Originariamente Scritto da
mustang
Con lodevole puntualità, l’ennesimo rapporto ecocatastrofista (stavolta si chiama Living planet report ed è firmato da Wwf international, Zoological Society di Londra e Global Footprint Network di Oakland) ci ri-avverte che le risorse della Terra si vanno esaurendo soprattutto per colpa dei consumi dissennati di paesi come Stati Uniti, Francia e Gran Bretagna.
Trent’anni fa teneva banco il Club di Roma, che invocava la fine della crescita demografica e la riduzione delle attività industriali nei paesi del primo mondo, pena la fine delle risorse planetarie nel 2010.
Balle, ma ora i suoi epigoni spostano al 2050 il termine fatale, probabilmente con lo stesso livello di fondatezza.
Prima, c’era stata la lunga teoria dei rapporti del Worldwatch Institute, che annunciavano conseguenze nefaste se ogni famiglia cinese avesse preteso un frigorifero, mentre James Lovelock (il teorico di Gaia, la Terra come essere vivente) oggi si è convertito al nucleare e imbarazza alquanto i salotti di Cassandra.
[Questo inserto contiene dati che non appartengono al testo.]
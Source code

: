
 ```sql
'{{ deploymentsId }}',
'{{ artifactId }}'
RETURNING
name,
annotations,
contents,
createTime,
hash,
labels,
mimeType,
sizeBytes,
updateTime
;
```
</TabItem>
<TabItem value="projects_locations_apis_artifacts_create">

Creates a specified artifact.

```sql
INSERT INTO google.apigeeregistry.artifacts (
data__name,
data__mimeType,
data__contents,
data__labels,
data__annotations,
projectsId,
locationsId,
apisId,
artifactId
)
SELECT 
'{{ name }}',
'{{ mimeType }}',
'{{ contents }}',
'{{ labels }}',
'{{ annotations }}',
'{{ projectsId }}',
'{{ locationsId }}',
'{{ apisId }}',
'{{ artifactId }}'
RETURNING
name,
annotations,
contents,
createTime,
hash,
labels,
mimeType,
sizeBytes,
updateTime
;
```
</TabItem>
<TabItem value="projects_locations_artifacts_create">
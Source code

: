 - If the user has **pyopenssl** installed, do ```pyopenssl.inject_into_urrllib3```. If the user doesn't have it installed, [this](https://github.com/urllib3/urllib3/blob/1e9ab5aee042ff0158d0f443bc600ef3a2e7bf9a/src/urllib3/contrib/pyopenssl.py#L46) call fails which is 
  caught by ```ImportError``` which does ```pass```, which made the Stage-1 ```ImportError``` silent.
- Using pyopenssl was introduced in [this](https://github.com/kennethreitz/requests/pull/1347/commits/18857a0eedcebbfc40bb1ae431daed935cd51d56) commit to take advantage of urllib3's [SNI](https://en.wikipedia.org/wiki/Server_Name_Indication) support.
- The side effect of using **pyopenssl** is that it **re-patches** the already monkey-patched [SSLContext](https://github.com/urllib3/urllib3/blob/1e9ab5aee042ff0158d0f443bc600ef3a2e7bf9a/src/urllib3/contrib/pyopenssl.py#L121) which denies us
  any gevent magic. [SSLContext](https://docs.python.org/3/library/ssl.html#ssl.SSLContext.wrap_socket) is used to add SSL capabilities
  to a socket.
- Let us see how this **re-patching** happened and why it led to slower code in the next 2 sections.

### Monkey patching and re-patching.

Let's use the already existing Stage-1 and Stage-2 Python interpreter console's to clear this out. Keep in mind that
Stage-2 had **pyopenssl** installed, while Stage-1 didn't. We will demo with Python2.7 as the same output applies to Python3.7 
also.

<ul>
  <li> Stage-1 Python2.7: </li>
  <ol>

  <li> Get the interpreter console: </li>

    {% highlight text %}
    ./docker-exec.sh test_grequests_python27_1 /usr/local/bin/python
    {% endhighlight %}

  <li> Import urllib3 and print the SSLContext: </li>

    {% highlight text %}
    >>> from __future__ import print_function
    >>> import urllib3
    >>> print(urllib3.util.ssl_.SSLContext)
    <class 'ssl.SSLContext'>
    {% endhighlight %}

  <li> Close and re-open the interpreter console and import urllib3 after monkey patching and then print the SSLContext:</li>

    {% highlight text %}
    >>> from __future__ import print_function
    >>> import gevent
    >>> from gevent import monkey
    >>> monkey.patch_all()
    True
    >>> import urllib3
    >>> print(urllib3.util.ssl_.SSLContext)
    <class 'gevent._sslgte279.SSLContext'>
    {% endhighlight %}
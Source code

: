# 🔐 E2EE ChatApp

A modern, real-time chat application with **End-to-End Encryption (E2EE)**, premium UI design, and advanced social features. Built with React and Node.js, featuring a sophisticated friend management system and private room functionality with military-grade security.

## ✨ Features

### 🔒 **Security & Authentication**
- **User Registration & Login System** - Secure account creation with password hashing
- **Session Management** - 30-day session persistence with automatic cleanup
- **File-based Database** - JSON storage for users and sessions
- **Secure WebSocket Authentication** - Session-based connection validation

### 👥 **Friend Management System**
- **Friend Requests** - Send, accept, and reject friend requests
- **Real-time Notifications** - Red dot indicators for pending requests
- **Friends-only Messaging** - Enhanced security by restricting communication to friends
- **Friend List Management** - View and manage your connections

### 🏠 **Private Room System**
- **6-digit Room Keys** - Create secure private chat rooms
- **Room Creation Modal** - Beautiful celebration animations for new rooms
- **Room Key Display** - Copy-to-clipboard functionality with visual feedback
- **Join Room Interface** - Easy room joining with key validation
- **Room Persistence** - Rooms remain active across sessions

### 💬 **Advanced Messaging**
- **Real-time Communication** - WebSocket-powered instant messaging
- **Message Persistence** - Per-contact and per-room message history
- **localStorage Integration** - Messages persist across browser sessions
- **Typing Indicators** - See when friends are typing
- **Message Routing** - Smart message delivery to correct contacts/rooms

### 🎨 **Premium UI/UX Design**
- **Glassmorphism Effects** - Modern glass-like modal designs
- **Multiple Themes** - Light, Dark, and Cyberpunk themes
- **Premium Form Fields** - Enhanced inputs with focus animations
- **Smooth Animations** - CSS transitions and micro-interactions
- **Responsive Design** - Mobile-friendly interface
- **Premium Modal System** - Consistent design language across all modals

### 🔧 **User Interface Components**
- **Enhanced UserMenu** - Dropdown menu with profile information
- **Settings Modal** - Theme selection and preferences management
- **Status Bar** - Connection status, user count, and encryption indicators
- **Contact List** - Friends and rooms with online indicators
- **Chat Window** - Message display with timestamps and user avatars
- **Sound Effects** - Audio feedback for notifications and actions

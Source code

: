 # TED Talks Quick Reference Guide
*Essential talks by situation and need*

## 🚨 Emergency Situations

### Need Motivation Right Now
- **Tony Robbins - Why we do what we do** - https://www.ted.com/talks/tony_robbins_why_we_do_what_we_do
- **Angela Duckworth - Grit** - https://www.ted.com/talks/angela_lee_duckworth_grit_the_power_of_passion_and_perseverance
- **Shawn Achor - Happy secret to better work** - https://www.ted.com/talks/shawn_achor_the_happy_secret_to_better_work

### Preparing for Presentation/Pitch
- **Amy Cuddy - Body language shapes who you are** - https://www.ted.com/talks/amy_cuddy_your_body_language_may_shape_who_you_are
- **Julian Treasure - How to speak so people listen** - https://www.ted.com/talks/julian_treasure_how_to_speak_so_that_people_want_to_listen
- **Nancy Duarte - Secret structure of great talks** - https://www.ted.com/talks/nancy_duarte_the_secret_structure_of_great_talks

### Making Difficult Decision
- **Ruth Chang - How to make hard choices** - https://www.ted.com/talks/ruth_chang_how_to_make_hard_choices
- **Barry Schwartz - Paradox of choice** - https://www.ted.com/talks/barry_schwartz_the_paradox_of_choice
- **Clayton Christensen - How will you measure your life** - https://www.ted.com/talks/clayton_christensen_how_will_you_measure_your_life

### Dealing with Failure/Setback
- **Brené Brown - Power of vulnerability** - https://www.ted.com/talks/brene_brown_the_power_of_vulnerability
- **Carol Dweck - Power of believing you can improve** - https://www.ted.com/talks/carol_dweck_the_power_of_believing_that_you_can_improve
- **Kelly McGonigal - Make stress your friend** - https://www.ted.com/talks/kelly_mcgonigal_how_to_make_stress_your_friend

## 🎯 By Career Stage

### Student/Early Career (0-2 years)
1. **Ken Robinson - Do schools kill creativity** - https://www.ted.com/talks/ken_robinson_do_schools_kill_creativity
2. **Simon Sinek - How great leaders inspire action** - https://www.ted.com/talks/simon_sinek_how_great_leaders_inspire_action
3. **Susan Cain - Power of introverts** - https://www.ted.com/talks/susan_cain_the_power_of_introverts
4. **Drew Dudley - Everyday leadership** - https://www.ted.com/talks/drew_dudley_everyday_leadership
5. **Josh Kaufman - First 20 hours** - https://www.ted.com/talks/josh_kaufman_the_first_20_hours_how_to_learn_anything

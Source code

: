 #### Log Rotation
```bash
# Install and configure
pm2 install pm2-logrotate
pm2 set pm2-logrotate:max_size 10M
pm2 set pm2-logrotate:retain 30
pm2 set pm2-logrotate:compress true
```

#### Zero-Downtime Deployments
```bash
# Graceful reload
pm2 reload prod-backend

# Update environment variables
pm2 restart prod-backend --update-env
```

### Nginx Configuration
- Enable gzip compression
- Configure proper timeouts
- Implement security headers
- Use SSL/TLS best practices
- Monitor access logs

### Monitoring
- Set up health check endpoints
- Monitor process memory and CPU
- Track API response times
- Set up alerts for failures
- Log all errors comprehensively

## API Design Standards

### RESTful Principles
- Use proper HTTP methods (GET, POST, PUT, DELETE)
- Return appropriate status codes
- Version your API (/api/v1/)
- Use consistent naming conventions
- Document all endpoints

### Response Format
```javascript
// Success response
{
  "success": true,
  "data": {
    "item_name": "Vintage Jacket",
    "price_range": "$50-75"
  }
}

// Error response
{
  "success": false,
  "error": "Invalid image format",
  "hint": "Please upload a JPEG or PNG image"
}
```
Nel mondo dello “sviluppo sostenibile” (termine onnipervasivo che gode di una commissione dedicata presso l’Onu) possono cambiare i personaggi principali e le sigle à la page ma non l’idea di fondo: la popolazione è nemica dell’umanità.
La prima fa cose disdicevoli come riprodursi, produrre, consumare e inquinare.
Della seconda non ci viene detto molto, se non che soffre e assai di più soffrirà per tutte le attività appena elencate.
Dice Mafalda, il personaggio di Quino: “Amo l’umanità, è la gente che non sopporto”.